Saved data entries:

*** Begin section ***

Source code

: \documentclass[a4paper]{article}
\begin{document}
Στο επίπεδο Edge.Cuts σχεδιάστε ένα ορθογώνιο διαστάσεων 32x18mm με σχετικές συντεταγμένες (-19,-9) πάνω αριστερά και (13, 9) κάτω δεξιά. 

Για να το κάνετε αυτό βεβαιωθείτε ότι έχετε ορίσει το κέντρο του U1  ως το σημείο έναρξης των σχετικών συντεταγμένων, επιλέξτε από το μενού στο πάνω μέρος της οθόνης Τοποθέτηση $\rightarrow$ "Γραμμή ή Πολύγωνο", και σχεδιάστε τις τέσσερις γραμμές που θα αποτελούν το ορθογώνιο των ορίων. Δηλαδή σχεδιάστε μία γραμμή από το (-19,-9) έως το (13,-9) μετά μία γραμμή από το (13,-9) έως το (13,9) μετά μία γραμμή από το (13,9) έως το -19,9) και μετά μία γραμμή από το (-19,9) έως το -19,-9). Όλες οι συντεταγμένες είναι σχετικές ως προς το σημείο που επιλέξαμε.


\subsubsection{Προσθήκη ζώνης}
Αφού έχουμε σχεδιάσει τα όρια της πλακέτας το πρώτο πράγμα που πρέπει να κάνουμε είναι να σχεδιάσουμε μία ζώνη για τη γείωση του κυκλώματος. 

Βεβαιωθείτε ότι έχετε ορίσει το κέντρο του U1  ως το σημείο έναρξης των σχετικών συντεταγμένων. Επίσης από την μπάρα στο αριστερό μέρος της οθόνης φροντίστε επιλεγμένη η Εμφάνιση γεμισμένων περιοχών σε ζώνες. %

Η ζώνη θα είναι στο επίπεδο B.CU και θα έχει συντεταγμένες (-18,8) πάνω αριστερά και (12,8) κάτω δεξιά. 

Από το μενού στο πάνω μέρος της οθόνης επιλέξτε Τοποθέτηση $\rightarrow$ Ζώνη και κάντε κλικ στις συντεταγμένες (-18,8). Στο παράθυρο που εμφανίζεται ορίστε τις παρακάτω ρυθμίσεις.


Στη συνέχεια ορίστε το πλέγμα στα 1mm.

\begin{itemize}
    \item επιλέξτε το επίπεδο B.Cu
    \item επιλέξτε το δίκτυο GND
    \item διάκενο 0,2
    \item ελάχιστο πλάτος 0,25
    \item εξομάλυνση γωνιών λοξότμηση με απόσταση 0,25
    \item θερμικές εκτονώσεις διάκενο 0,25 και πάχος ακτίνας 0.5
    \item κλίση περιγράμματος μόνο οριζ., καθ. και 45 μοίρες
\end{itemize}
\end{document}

*** End section ***

What is needed is a word-for-word copy of all the entries.

* Task response:
Source code

: \documentclass[a4paper]{article}
\begin{document}
Στο επίπεδο Edge.Cuts σχεδιάστε ένα ορθογώνιο διαστάσεων 32x18mm με σχετικές συντεταγμένες (-19,-9) πάνω αριστερά και (13, 9) κάτω δεξιά. 

Για να το κάνετε αυτό βεβαιωθείτε ότι έχετε ορίσει το κέντρο του U1  ως το σημείο έναρξης των σχετικών συντεταγμένων, επιλέξτε από το μενού στο πάνω μέρος της οθόνης Τοποθέτηση $\rightarrow$ "Γραμμή ή Πολύγωνο", και σχεδιάστε τις τέσσερις γραμμές που θα αποτελούν το ορθογώνιο των ορίων. Δηλαδή σχεδιάστε μία γραμμή από το (-19,-9) έως το (13,-9) μετά μία γραμμή από το (13,-9) έως το (13,9) μετά μία γραμμή από το (13,9) έως το -19,9) και μετά μία γραμμή από το (-19,9) έως το -19,-9). Όλες οι συντεταγμένες είναι σχετικές ως προς το σημείο που επιλέξαμε.


\subsubsection{Προσθήκη ζώνης}
Αφού έχουμε σχεδιάσει τα όρια της πλακέτας το πρώτο πράγμα που πρέπει να κάνουμε είναι να σχεδιάσουμε μία ζώνη για τη γείωση του κυκλώματος. 

Βεβαιωθείτε ότι έχετε ορίσει το κέντρο του U1  ως το σημείο έναρξης των σχετικών συντεταγμένων. Επίσης από την μπάρα στο αριστερό μέρος της οθόνης φροντίστε επιλεγμένη η Εμφάνιση γεμισμένων περιοχών σε ζώνες. %

Η ζώνη θα είναι στο επίπεδο B.CU και θα έχει συντεταγμένες (-18,8) πάνω αριστερά και (12,8) κάτω δεξιά. 

Από το μενού στο πάνω μέρος της οθόνης επιλέξτε Τοποθέτηση $\rightarrow$ Ζώνη και κάντε κλικ στις συντεταγμένες (-18,8). Στο παράθυρο που εμφανίζεται ορίστε τις παρακάτω ρυθμίσεις.


Στη συνέχεια ορίστε το πλέγμα στα 1mm.

\begin{itemize}
    \item επιλέξτε το επίπεδο B.Cu
    \item επιλέξτε το δίκτυο GND
    \item διάκενο 0,2
    \item ελάχιστο πλάτος 0,25
    \item εξομάλυνση γωνιών λοξότμηση με απόσταση 0,25
    \item θερμικές εκτονώσεις διάκενο 0,25 και πάχος ακτίνας 0.5
    \item κλίση περιγράμματος μόνο οριζ., καθ. και 45 μοίρες
\end{itemize}
\end{document}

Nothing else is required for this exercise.